Last Sunday The Secret Agent and I joined a sour beer tasting at the Beer and Beyond shop in Tel Aviv. It was the first time that we actually participated in a sour beer tasting and not just crashing. We have not yet acquired the taste but we’ve been handling it quite well and religiously following the 1001 book, that commands us to  imbibe a handful of those pungent concoctions. Thus when we order, trade and pimp beer we make sure to include sour stuff to drink and tick and share in these special sessions.

We contributed two bottles to Sunday’s gathering. First is Cantillon Lou Pepe Framboise, 2010 vintage that Shachar, owner of Beer and Beyond to whom I failed to find a permanent nick, carried from Belgium (knowing he’ll get a glass 🙂 ). 4th out of the five Cantillon reps. in the book. Old lambic with an addition of glucose, says The Holy Book, and more raspberries than Rosé de Gambrinus – the 5th Cantillon in the book, which we haven’t tasted yet so we cannot compare.

Cantillon and fans

Cantillon and fans

Look at this beauty: hazy red with a pale pink head. I wish its aroma was as good as its looks: it smells acidic and a little like acrylic paint. As it sits in the glass the raspberries rise to the nostrils. It tastes faintly of raspberries, violently sour and somewhat rotten. No carbonation, medium body. Look at REL and The Dead Swedish Girl having the time of their lives.

boonThe Actuary (de jure and de facto!) brought Boon Oude Geuze and Boon Oude Geuze Mariage Parfait. We had actually drank the former a couple of weeks ago with Nimrod from The Attic alcoholic empire but I haven’t got to write about that session yet. Oude Geuze smelled stinky and urinal at Beer and Beyond but 2 weeks ago in Haifa it was more like sour milk, rotten oranges left on the grove’s ground and baby shit – I shit you not. I rated the orange and milk (and baby shit) aroma higher.  Taste? Very sour. Carbonation? None. I liked it best when we drank it in Romania, but that’s for another entey that’s in the work. Mariage Parfait is like premium Oude Geuze, personally blended by the brewmaster. I like it better than the regular geuze.
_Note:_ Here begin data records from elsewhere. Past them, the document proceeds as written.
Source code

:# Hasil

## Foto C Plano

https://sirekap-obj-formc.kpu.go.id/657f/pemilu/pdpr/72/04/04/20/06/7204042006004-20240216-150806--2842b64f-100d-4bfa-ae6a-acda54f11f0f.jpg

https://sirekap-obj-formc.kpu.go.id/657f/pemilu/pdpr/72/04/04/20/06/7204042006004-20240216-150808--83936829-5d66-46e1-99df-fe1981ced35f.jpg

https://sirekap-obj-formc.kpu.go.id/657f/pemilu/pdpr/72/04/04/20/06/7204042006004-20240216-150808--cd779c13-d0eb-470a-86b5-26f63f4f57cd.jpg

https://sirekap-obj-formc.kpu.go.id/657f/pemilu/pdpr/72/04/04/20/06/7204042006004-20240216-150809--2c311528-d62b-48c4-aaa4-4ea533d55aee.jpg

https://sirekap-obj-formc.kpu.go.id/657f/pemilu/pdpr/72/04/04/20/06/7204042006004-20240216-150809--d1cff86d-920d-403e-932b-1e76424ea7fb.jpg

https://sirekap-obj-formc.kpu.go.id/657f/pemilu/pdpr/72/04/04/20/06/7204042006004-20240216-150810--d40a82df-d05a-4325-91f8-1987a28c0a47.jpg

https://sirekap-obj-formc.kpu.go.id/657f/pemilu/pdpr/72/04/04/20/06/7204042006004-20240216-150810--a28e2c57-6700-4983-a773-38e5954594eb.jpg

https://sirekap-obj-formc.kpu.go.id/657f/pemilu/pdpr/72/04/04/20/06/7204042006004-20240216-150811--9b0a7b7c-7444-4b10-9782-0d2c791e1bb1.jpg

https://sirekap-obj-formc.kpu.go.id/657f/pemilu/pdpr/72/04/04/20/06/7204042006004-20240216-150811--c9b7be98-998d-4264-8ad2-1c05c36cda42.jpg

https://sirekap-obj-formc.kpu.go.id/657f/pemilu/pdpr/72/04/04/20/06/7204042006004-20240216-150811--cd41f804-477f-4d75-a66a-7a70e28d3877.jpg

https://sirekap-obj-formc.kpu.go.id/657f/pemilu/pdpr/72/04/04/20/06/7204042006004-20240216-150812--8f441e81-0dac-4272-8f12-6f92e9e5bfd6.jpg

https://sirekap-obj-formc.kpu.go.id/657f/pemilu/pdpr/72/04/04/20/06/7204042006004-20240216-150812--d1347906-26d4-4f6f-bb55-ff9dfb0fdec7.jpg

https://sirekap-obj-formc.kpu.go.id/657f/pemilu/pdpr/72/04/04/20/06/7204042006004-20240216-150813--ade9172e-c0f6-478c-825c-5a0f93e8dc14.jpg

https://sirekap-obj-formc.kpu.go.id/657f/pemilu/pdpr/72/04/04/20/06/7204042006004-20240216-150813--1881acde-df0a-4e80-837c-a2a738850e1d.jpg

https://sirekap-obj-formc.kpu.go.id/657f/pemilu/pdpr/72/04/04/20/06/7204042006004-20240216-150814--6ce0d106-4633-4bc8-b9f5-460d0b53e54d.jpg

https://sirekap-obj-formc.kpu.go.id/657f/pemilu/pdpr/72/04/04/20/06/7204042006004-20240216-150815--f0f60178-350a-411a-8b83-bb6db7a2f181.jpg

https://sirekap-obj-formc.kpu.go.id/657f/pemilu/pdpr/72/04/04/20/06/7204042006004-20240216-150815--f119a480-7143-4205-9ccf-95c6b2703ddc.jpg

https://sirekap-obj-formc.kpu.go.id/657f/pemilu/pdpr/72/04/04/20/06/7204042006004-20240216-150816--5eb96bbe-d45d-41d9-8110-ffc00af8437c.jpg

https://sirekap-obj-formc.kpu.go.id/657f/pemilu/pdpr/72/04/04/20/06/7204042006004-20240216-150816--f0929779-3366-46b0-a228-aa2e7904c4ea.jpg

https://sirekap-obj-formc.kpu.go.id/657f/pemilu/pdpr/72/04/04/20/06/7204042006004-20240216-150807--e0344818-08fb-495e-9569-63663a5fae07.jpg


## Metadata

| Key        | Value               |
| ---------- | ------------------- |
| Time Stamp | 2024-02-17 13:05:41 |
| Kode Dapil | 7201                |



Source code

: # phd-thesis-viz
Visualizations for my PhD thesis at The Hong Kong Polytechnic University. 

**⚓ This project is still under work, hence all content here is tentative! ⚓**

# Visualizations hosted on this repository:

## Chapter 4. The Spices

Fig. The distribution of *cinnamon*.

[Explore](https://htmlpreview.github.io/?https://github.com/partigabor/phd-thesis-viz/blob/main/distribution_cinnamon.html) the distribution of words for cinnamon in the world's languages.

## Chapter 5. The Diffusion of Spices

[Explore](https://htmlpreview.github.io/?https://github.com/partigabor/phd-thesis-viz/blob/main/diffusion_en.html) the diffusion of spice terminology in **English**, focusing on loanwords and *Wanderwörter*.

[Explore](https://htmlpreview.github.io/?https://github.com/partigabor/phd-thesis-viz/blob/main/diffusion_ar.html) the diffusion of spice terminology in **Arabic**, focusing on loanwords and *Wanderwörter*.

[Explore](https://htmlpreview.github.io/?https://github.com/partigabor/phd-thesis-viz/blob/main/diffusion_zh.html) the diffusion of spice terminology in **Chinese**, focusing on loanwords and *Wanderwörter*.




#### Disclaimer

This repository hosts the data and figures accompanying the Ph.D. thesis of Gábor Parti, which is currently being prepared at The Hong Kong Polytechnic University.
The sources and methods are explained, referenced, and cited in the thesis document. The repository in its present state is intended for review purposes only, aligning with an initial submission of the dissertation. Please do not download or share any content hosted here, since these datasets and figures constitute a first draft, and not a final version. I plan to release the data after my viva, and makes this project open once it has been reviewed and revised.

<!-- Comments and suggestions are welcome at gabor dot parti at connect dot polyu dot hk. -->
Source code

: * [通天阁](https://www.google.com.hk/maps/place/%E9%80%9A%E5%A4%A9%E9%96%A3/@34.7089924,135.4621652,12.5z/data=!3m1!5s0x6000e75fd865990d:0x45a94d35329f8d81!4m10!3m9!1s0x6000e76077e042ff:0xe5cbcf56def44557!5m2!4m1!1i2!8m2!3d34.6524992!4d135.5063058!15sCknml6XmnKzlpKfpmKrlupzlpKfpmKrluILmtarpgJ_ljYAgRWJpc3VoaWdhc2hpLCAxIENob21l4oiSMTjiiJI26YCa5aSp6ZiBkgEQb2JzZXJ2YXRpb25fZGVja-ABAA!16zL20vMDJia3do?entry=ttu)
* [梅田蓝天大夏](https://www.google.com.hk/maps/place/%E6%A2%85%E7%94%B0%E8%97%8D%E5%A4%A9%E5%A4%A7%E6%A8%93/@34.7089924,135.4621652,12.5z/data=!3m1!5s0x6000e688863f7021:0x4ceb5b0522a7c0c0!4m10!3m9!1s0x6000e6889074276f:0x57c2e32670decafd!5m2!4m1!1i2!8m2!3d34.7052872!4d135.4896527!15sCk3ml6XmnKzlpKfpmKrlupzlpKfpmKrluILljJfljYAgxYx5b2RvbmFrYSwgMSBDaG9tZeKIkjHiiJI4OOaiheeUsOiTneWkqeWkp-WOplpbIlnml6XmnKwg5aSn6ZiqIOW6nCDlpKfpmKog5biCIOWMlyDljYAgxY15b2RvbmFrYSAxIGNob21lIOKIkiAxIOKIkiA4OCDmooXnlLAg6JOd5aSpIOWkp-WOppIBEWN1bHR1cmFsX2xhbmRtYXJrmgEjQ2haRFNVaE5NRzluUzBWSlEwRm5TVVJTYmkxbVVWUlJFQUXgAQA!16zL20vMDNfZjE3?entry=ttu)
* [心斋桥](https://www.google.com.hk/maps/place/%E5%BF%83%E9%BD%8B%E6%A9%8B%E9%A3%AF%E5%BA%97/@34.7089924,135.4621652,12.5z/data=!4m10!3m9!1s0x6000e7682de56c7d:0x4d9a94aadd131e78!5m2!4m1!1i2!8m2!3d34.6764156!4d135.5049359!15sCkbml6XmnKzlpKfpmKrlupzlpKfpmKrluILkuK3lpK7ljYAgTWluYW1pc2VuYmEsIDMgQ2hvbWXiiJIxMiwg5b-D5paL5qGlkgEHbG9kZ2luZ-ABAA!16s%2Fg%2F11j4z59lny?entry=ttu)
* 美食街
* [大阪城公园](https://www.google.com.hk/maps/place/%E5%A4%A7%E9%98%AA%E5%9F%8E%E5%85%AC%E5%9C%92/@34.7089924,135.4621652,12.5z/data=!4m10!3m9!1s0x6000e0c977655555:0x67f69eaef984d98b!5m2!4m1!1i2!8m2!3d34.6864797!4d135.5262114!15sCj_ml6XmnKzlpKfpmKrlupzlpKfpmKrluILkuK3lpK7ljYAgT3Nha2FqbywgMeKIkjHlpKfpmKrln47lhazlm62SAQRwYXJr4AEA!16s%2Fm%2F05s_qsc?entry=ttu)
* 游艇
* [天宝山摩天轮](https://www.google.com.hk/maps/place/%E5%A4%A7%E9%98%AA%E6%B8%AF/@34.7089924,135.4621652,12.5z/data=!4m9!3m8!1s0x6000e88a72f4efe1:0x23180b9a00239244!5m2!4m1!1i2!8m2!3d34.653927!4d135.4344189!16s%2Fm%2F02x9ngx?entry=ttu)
It was clearer in colour, solphuric in the nose and tastes more tolerable and delicate with every sip.

last, yeasty, drop

last, yeasty, drop

Finally – our crown jewel, one of these beers you think you’d never find and its unexpected appearance on the shelf fills you with joy: BFM L’Abbaye de Saint Bon-Chien (2011 vintage): we found it in Beer Planet in Zürich during our Swiss Weekend. A blend of beers aged in oak casks that was the perfect finale to the tasting. It’s an ugly beer – orange, headless and filled with floaties – cloudy and yeasty in my glass, clear in DSG’s that got the first pour, that smells of nuts, bile and gherkin water. The taste is rather pleasing – very sour, of course, but reminds me of fruit soup – and becomes more tolerable and even sweeter as sips go by. The body is full and heavy, finish is slightly sour and carbonation is high. Like the other three mentioned here – not an easy drink.

There are plenty of other sour beers in the book. We drank a few that we haven’t got a chance to blog about and are already on the lookout for more. Glad that there are tastings – drinking lambics by ourselves would have been nearly impossible.

Cantillon Lou Pepe, Boon Oude Geuze, Boon Oude Geuze Mariage Parfait and L’Abbaye de Saint Bon-Chien are beers #265, #266, #267 and #268 I Must Try Before I Die.